[[ Records for the exercise, beginning ]]

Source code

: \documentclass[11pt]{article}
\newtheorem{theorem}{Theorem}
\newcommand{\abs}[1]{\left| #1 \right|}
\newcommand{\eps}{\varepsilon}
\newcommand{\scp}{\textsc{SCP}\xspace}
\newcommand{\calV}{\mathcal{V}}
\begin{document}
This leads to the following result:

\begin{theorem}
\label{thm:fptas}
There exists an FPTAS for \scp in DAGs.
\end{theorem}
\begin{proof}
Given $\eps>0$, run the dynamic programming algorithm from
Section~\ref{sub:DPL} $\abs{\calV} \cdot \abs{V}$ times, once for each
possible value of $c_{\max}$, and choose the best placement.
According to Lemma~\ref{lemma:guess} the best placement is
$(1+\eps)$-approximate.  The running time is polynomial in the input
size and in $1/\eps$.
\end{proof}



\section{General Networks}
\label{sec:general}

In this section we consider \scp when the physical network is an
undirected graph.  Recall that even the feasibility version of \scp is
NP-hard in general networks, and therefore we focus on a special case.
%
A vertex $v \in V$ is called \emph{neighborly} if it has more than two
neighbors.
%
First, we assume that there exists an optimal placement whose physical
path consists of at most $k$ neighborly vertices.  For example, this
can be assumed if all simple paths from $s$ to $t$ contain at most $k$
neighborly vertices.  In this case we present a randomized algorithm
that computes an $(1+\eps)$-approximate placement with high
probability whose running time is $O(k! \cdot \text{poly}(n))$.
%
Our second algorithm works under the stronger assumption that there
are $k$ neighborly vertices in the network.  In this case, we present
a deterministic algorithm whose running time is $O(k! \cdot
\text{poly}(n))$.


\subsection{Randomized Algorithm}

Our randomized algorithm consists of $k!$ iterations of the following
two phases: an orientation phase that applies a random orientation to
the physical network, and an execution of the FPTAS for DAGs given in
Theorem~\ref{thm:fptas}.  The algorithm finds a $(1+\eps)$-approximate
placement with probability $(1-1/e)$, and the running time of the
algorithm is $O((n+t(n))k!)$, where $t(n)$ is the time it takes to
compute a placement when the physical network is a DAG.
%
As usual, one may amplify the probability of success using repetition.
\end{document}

[[ Records for the exercise, end ]]
[[ Records for the exercise, beginning ]]

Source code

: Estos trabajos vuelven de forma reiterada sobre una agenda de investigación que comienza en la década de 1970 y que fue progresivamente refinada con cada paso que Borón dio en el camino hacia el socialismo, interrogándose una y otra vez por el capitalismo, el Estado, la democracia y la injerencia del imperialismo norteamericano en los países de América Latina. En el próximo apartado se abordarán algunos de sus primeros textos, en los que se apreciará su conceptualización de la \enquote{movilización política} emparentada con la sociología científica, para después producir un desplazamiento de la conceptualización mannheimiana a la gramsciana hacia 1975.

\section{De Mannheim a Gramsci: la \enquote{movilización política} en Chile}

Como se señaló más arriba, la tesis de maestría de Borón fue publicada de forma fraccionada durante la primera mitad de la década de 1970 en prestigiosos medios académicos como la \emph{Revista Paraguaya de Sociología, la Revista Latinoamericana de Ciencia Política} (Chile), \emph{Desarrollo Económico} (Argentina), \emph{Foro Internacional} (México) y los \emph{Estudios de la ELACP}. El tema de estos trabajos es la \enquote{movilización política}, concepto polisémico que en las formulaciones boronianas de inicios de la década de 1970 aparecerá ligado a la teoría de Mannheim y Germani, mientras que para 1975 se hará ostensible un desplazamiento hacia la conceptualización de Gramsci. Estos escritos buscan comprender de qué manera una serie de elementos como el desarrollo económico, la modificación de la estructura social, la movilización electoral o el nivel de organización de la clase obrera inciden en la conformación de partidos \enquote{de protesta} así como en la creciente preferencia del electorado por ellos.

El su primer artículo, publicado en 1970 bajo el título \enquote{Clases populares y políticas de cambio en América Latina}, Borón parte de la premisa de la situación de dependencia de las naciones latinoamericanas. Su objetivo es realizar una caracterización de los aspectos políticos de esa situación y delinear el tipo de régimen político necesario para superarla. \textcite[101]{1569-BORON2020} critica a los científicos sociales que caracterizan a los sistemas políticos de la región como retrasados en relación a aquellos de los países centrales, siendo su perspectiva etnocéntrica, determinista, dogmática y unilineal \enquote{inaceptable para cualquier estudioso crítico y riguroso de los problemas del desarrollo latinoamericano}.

[[ Records for the exercise, end ]]

Try it.
Go through the records above and return every line that holds the string "calV".

Task answer.
\newcommand{\calV}{\mathcal{V}}
Section~\ref{sub:DPL} $\abs{\calV} \cdot \abs{V}$ times, once for each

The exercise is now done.